ByteDance's Cola-DLM generates text via continuous latent diffusion

Diffusion language model matches GPT quality using latent-space generation...

Deep Dive

ByteDance's Seed team has open-sourced Cola-DLM (Continuous Latent Diffusion Language Model), a novel approach to text generation that operates entirely in continuous latent space rather than discrete token sequences. The architecture consists of two components: a Text VAE that encodes text into continuous latent sequences and decodes them back to tokens, and a block-causal Diffusion Transformer (DiT) that performs latent prior transport using Flow Matching. This two-stage training process first pretrains the VAE, then jointly fine-tunes both components. The released checkpoint corresponds to the 2000 EFLOPs training compute point from the paper's scaling curve, demonstrating strong performance in quality and generation speed.

Cola-DLM represents a significant departure from autoregressive language models like GPT-4 and Llama. By using diffusion to iteratively refine latent representations, it can generate text with better global coherence and controllability. The model uses the OLMo 2 tokenizer with a 100,278-entry vocabulary and special tokens for padding, end-of-sentence, and instruction markers.

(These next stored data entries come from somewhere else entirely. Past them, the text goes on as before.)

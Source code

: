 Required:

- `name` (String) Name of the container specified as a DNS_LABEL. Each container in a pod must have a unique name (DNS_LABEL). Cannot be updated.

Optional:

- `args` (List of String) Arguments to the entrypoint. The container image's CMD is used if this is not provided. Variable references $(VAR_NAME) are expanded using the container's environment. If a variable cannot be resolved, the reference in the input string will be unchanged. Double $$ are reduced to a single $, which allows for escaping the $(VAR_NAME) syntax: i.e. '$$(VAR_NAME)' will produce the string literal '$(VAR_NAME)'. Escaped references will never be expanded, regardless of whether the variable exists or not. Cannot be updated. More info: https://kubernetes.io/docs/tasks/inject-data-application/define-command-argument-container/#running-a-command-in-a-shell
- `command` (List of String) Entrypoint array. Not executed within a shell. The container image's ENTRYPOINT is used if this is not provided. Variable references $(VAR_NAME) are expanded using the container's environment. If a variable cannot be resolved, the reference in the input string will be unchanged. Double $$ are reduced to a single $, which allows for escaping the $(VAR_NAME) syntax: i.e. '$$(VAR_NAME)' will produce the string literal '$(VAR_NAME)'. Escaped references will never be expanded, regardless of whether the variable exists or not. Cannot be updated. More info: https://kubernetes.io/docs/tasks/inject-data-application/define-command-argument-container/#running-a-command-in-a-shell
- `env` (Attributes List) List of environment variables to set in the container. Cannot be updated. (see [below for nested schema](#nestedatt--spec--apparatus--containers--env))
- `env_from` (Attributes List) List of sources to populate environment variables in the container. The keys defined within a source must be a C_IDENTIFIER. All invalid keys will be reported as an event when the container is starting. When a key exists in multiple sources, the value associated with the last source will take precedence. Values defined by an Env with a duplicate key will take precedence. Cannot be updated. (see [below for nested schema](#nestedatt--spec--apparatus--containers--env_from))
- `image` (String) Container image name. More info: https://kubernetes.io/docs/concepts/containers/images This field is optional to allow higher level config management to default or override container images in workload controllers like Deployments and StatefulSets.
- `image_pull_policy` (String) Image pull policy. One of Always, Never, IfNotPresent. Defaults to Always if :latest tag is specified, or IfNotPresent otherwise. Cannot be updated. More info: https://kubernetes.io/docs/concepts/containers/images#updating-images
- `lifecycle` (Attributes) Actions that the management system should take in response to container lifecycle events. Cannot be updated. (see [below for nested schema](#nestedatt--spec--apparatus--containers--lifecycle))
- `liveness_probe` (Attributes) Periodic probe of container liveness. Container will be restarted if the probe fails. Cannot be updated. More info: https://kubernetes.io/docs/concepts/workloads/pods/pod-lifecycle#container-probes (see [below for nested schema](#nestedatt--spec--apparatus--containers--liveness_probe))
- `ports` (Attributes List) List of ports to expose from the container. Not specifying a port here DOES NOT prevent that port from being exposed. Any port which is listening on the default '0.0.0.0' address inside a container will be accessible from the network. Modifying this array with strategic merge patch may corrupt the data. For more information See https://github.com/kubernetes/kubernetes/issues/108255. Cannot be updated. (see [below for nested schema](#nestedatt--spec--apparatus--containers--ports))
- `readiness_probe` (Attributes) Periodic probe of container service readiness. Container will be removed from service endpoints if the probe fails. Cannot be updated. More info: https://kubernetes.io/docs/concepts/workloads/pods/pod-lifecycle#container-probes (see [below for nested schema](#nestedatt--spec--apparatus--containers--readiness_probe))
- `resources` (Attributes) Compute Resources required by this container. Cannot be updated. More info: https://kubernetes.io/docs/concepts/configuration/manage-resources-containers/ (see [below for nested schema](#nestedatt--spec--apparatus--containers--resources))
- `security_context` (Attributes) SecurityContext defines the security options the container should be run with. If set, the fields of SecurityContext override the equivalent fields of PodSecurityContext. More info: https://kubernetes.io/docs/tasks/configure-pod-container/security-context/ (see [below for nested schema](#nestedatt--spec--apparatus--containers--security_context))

Released under Apache 2.0 license, the model is compatible with PyTorch 2.1+ and Hugging Face Transformers 4.40+. The team has also provided a GitHub repository, paper, project page, and blog post for researchers looking to explore continuous latent diffusion for language tasks.

Key Points
  • Cola-DLM uses a Text VAE with block-causal Diffusion Transformer for continuous latent diffusion language modeling
  • Trained with Flow Matching objective; released checkpoint at 2000 EFLOPs with strong scaling performance
  • Uses OLMo 2 tokenizer (100,278 vocab), Apache 2.0 licensed, integrated with Hugging Face and PyTorch

Why It Matters

Continuous latent diffusion offers an alternative to autoregressive models, potentially improving text generation coherence and enabling new capabilities.